··· Data ···

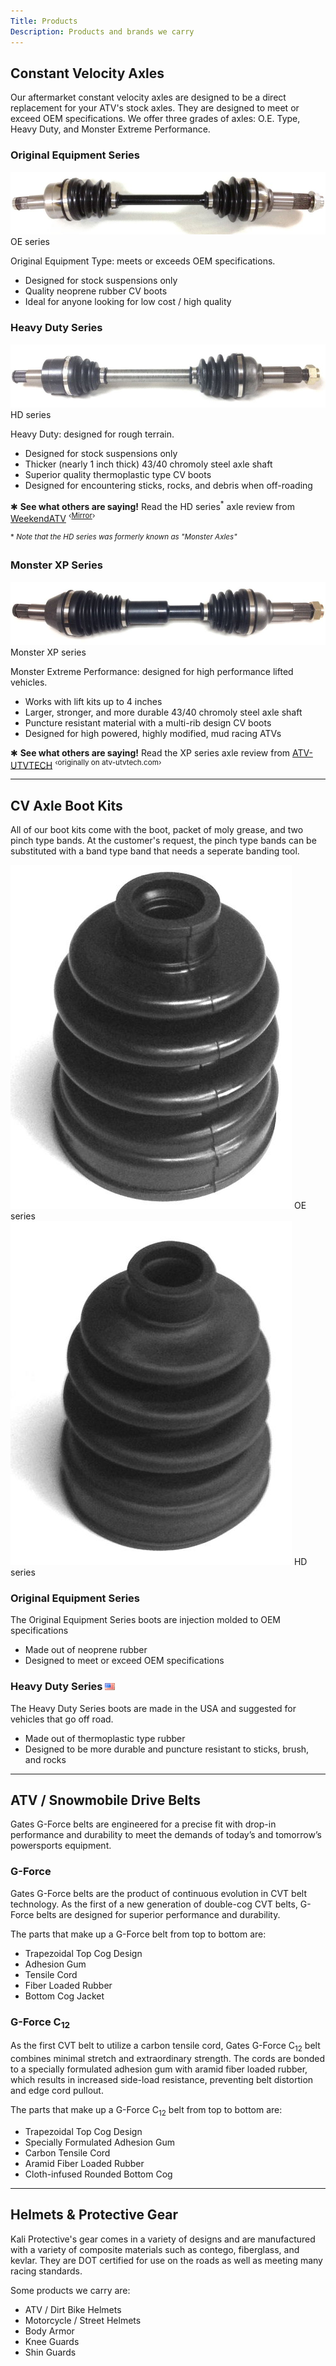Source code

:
 ```yaml
---
Title: Products
Description: Products and brands we carry
---
```


## Constant Velocity Axles

<a name="axles"></a>
Our aftermarket constant velocity axles are designed to be a direct replacement for your ATV's stock axles. They are designed to meet or exceed OEM specifications. We offer three grades of axles: O.E. Type, Heavy Duty, and Monster Extreme Performance.


### Original Equipment Series
<!-- axle_oe.jpg = YA-8-300 -->
<div class="img-container pull-right">
    <img class="img-fluid img-rounded img-thumb" src="img/axles/axle_oe.jpg">
    <span class="caption">OE series</span>
</div>


Original Equipment Type: meets or exceeds OEM specifications.

* Designed for stock suspensions only
* Quality neoprene rubber CV boots
* Ideal for anyone looking for low cost / high quality

### Heavy Duty Series

<!-- axle_hd.jpg = B110 -->
<div class="img-container pull-right">
    <img class="img-fluid img-rounded img-thumb" src="img/axles/axle_hd.jpg">
    <span class="caption">HD series</span>
</div>


Heavy Duty: designed for rough terrain.

* Designed for stock suspensions only
* Thicker (nearly 1 inch thick) 43/40 chromoly steel axle shaft
* Superior quality thermoplastic type CV boots
* Designed for encountering sticks, rocks, and debris when off-roading

&#10033; **See what others are saying!** Read the HD series<sup>&#42;</sup> axle review from [WeekendATV](http://weekendatv.com/2011/12/review-monster-axles/) <sup>&lsaquo;[Mirror](./?review-weekendatv)&rsaquo;</sup> 

<sup>&#42; *Note that the HD series was formerly known as "Monster Axles"*</sup>

### Monster XP Series

<!-- axle_xp.jpg = XB-110 -->
<div class="img-container pull-right">
    <img class="img-fluid img-rounded img-thumb" src="img/axles/axle_xp.jpg">
    <span class="caption">Monster XP series</span>
</div>


Monster Extreme Performance: designed for high performance lifted vehicles. <!-- TODO: To see the benefits and technology [click here](./?p=products-xp-series). -->

* Works with lift kits up to 4 inches
* Larger, stronger, and more durable 43/40 chromoly steel axle shaft
* Puncture resistant material with a multi-rib design CV boots
* Designed for high powered, highly modified, mud racing ATVs

&#10033; **See what others are saying!** Read the XP series axle review from [ATV-UTVTECH](./?review-atv-utvtech) <sup>&lsaquo;originally on atv-utvtech.com&rsaquo;</sup>

---

## CV Axle Boot Kits

All of our boot kits come with the boot, packet of moly grease, and two pinch type bands. At the customer's request, the pinch type bands can be substituted with a band type band that needs a seperate banding tool.

<div class="img-container pull-right">
    <img class="img-fluid img-rounded img-thumb" src="img/boots/boot_oe.jpg">
    <span class="caption">OE series</span>
</div>

<div class="img-container pull-right">
    <img class="img-fluid img-rounded img-thumb" src="img/boots/boot_hd.jpg">
    <span class="caption">HD series</span>
</div>


### Original Equipment Series

The Original Equipment Series boots are injection molded to OEM specifications

* Made out of neoprene rubber
* Designed to meet or exceed OEM specifications

### Heavy Duty Series ![Made in the U.S.A.](img/icons/us.png)

The Heavy Duty Series boots are made in the USA and suggested for vehicles that go off road.

* Made out of thermoplastic type rubber
* Designed to be more durable and puncture resistant to sticks, brush, and rocks

---

## ATV / Snowmobile Drive Belts

<a name="gates"></a>
Gates G-Force belts are engineered for a precise fit with drop-in performance and durability to meet the demands of today’s and tomorrow’s powersports equipment.

### G-Force

Gates G-Force belts are the product of continuous evolution in CVT belt technology. As the first of a new generation of double-cog CVT belts, G-Force belts are designed for superior performance and durability.

The parts that make up a G-Force belt from top to bottom are:

* Trapezoidal Top Cog Design
* Adhesion Gum
* Tensile Cord
* Fiber Loaded Rubber
* Bottom Cog Jacket

### G-Force C<sub>12</sub>

As the first CVT belt to utilize a carbon tensile cord, Gates G-Force C<sub>12</sub> belt combines minimal stretch and extraordinary strength. The cords are bonded to a specially formulated adhesion gum with aramid fiber loaded rubber, which results in increased side-load resistance, preventing belt distortion and edge cord pullout.

The parts that make up a G-Force C<sub>12</sub> belt from top to bottom are:

* Trapezoidal Top Cog Design
* Specially Formulated Adhesion Gum
* Carbon Tensile Cord
* Aramid Fiber Loaded Rubber
* Cloth-infused Rounded Bottom Cog

---

## Helmets &amp; Protective Gear

Kali Protective's gear comes in a variety of designs and are manufactured with a variety of composite materials such as contego, fiberglass, and kevlar. They are DOT certified for use on the roads as well as meeting many racing standards.

Some products we carry are:

* ATV / Dirt Bike Helmets
* Motorcycle / Street Helmets
* Body Armor
* Knee Guards
* Shin Guards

···

▸ **Your task**
Copy each entry exactly as written. Images should not appear in the copy.

▸ **Answer to this task**
Source code

:
 ```yaml
---
Title: Products
Description: Products and brands we carry
---
```


## Constant Velocity Axles

<a name="axles"></a>
Our aftermarket constant velocity axles are designed to be a direct replacement for your ATV's stock axles. They are designed to meet or exceed OEM specifications. We offer three grades of axles: O.E. Type, Heavy Duty, and Monster Extreme Performance.


### Original Equipment Series
<!-- axle_oe.jpg = YA-8-300 -->
<div class="img-container pull-right">
    <img class="img-fluid img-rounded img-thumb" src="img/axles/axle_oe.jpg">
    <span class="caption">OE series</span>
</div>


Original Equipment Type: meets or exceeds OEM specifications.

* Designed for stock suspensions only
* Quality neoprene rubber CV boots
* Ideal for anyone looking for low cost / high quality

### Heavy Duty Series

<!-- axle_hd.jpg = B110 -->
<div class="img-container pull-right">
    <img class="img-fluid img-rounded img-thumb" src="img/axles/axle_hd.jpg">
    <span class="caption">HD series</span>
</div>


Heavy Duty: designed for rough terrain.

* Designed for stock suspensions only
* Thicker (nearly 1 inch thick) 43/40 chromoly steel axle shaft
* Superior quality thermoplastic type CV boots
* Designed for encountering sticks, rocks, and debris when off-roading

&#10033; **See what others are saying!** Read the HD series<sup>&#42;</sup> axle review from [WeekendATV](http://weekendatv.com/2011/12/review-monster-axles/) <sup>&lsaquo;[Mirror](./?review-weekendatv)&rsaquo;</sup> 

<sup>&#42; *Note that the HD series was formerly known as "Monster Axles"*</sup>

### Monster XP Series

<!-- axle_xp.jpg = XB-110 -->
<div class="img-container pull-right">
    <img class="img-fluid img-rounded img-thumb" src="img/axles/axle_xp.jpg">
    <span class="caption">Monster XP series</span>
</div>


Monster Extreme Performance: designed for high performance lifted vehicles. <!-- TODO: To see the benefits and technology [click here](./?p=products-xp-series). -->

* Works with lift kits up to 4 inches
* Larger, stronger, and more durable 43/40 chromoly steel axle shaft
* Puncture resistant material with a multi-rib design CV boots
* Designed for high powered, highly modified, mud racing ATVs

&#10033; **See what others are saying!** Read the XP series axle review from [ATV-UTVTECH](./?review-atv-utvtech) <sup>&lsaquo;originally on atv-utvtech.com&rsaquo;</sup>

---

## CV Axle Boot Kits

All of our boot kits come with the boot, packet of moly grease, and two pinch type bands. At the customer's request, the pinch type bands can be substituted with a band type band that needs a seperate banding tool.

<div class="img-container pull-right">
    <img class="img-fluid img-rounded img-thumb" src="img/boots/boot_oe.jpg">
    <span class="caption">OE series</span>
</div>

<div class="img-container pull-right">
    <img class="img-fluid img-rounded img-thumb" src="img/boots/boot_hd.jpg">
    <span class="caption">HD series</span>
</div>


### Original Equipment Series

The Original Equipment Series boots are injection molded to OEM specifications

* Made out of neoprene rubber
* Designed to meet or exceed OEM specifications

### Heavy Duty Series ![Made in the U.S.A.](img/icons/us.png)

The Heavy Duty Series boots are made in the USA and suggested for vehicles that go off road.

* Made out of thermoplastic type rubber
* Designed to be more durable and puncture resistant to sticks, brush, and rocks

---

## ATV / Snowmobile Drive Belts

<a name="gates"></a>
Gates G-Force belts are engineered for a precise fit with drop-in performance and durability to meet the demands of today’s and tomorrow’s powersports equipment.

### G-Force

Gates G-Force belts are the product of continuous evolution in CVT belt technology. As the first of a new generation of double-cog CVT belts, G-Force belts are designed for superior performance and durability.

The parts that make up a G-Force belt from top to bottom are:

* Trapezoidal Top Cog Design
* Adhesion Gum
* Tensile Cord
* Fiber Loaded Rubber
* Bottom Cog Jacket

### G-Force C<sub>12</sub>

As the first CVT belt to utilize a carbon tensile cord, Gates G-Force C<sub>12</sub> belt combines minimal stretch and extraordinary strength. The cords are bonded to a specially formulated adhesion gum with aramid fiber loaded rubber, which results in increased side-load resistance, preventing belt distortion and edge cord pullout.

The parts that make up a G-Force C<sub>12</sub> belt from top to bottom are:

* Trapezoidal Top Cog Design
* Specially Formulated Adhesion Gum
* Carbon Tensile Cord
* Aramid Fiber Loaded Rubber
* Cloth-infused Rounded Bottom Cog

---

## Helmets &amp; Protective Gear

Kali Protective's gear comes in a variety of designs and are manufactured with a variety of composite materials such as contego, fiberglass, and kevlar. They are DOT certified for use on the roads as well as meeting many racing standards.

Some products we carry are:

* ATV / Dirt Bike Helmets
* Motorcycle / Street Helmets
* Body Armor
* Knee Guards
* Shin Guards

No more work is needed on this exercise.